> [Saved entries]:
- Opening Delimiter -
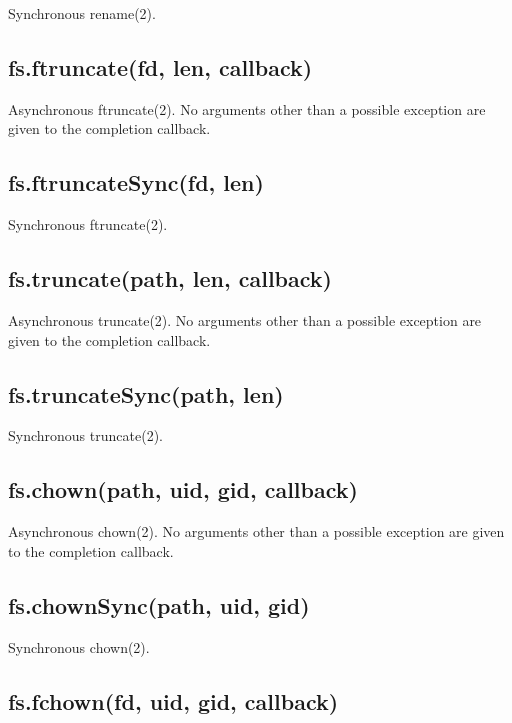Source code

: Synchronous rename(2).

\subsection{fs.ftruncate(fd, len,
callback)}\label{fs.ftruncatefd-len-callback}

Asynchronous ftruncate(2). No arguments other than a possible exception
are given to the completion callback.

\subsection{fs.ftruncateSync(fd, len)}\label{fs.ftruncatesyncfd-len}

Synchronous ftruncate(2).

\subsection{fs.truncate(path, len,
callback)}\label{fs.truncatepath-len-callback}

Asynchronous truncate(2). No arguments other than a possible exception
are given to the completion callback.

\subsection{fs.truncateSync(path, len)}\label{fs.truncatesyncpath-len}

Synchronous truncate(2).

\subsection{fs.chown(path, uid, gid,
callback)}\label{fs.chownpath-uid-gid-callback}

Asynchronous chown(2). No arguments other than a possible exception are
given to the completion callback.

\subsection{fs.chownSync(path, uid,
gid)}\label{fs.chownsyncpath-uid-gid}

Synchronous chown(2).

\subsection{fs.fchown(fd, uid, gid,
callback)}\label{fs.fchownfd-uid-gid-callback}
- Closing Delimiter -
> [EXERCISE INSTRUCTIONS]: Please return only the lines from the one that contains "Asynchronous chown(2). No" through the final line of the entries, each exactly as written.

> [ANSWER BOX]:
Asynchronous chown(2). No arguments other than a possible exception are
given to the completion callback.

\subsection{fs.chownSync(path, uid,
gid)}\label{fs.chownsyncpath-uid-gid}

Synchronous chown(2).

\subsection{fs.fchown(fd, uid, gid,
callback)}\label{fs.fchownfd-uid-gid-callback}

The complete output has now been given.